There is a huge number of ways for an employee to bring a claim against the employer. But the Employment Appeals Tribunal report for 2012 tells us the top 6 categories of claim.
This piece will look at those 6 categories and give you some pointers to reduce the chances of a successful claim against you.
Before we look at the top sources of pain for employers do note that the average payout for a successful claim in 2012 was €18,519.84 so taking steps to reduce the chances of successful claims is time and money well spent.
The 6 causes of action of cases brought to the Employment Appeals Tribunal in 2012 were:
1. Unfair dismissal.
This would also include constructive dismissal-where the employee quits because of the “intolerable conduct/behaviour” of the employer.

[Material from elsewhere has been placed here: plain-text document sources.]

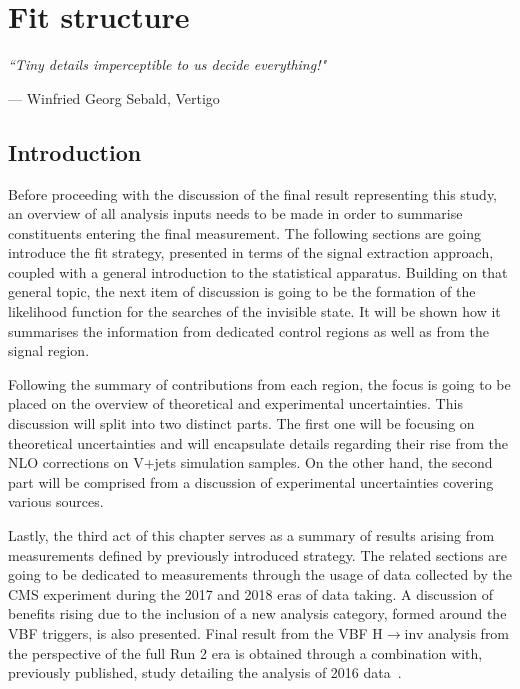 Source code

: \chapter{Fit structure}
\label{ch:fit}
\epigraph{\itshape``Tiny details imperceptible to us decide everything!"}{--- \textup{Winfried Georg Sebald, Vertigo}}

\section{Introduction}
\hspace{10pt} Before proceeding with the discussion of the final result representing this study, an overview of all analysis inputs needs to be made in order to summarise constituents entering the final measurement. The following sections are going introduce the fit strategy, presented in terms of the signal extraction approach, coupled with a general introduction to the statistical apparatus. Building on that general topic, the next item of discussion is going to be the formation of the likelihood function for the searches of the invisible state. It will be shown how it summarises the information from dedicated control regions as well as from the signal region.

\hspace{10pt} Following the summary of contributions from each region, the focus is going to be placed on the overview of theoretical and experimental uncertainties. This discussion will split into two distinct parts. The first one will be focusing on theoretical uncertainties and will encapsulate details regarding their rise from the NLO corrections on V+jets simulation samples. On the other hand, the second part will be comprised from a discussion of experimental uncertainties covering various sources.


\hspace{10pt} Lastly, the third act of this chapter serves as a summary of results arising from measurements defined by previously introduced strategy. The related sections are going to be dedicated to measurements through the usage of data collected by the CMS experiment during the 2017 and 2018 eras of data taking. A discussion of benefits rising due to the inclusion of a new analysis category, formed around the VBF triggers, is also presented. Final result from the VBF H$\rightarrow$inv analysis from the perspective of the full Run 2 era is obtained through a combination with, previously published, study detailing the analysis of 2016 data~\cite{paper:HIG_17_023}.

Constructive dismissal sees the burden of proof shifting to the employee and it can be a difficult (but not impossible) burden to discharge.
Unfair dismissal on the other hand sees the burden of proof falling on the employer to show that the dismissal was fair and reasonable and, most importantly, fair procedures were followed. There are also 8 grounds on which a dismissal is deemed to be automatically unfair.
“Sham redundancy” or unfair selection for redundancy would be the principal causes of claims under the redundancy heading.
3. Minimum Notice and Terms of Employment
The notice period for termination of the employment contract should be in the contract itself. If it is not then any notice period must be “reasonable” and in accordance with the minimum notice periods set out in the Minimum Notice and Terms of Employment Act, 1973.
4. Payment of Wages Act, 1991
Payment of Wages claims tend to fall into a number of categories including:
- Non payment of wages
- Unlawful deductions from wages
- Non payment of minimum wage rates.
5. Organisation of Working Time Act, 1997
Claims under this heading would tend to be for non payment of holiday entitlements, failure to allow proper rest breaks, failure to give the employee their public holiday entitlements, and failure to keep proper records.
6. Terms of Employment (Information) Acts
This claim, and it is a common one, is because of the failure of the employer to give the employee a written statement of certain terms and conditions of employment within 2 months of commencing employment.
When the relationship breaks down and there is a claim made against employer, this is also a common one to throw into the mix.
The employer can have a month’s salary awarded against him/her for failure to give a statement to an employee. There is really no excuse for this and it is such an easy to avoid claim that it is a shame to see employers wasting money paying out for this omission.
So, there you have it. If you are an employer and you pay particular attention to these 6 areas, you will reduce the chances of any claim being brought against you.
And even if such a claim is brought, you will have increased your chances of a successful defence greatly by taking some sensible precautions in the 6 areas outlined above.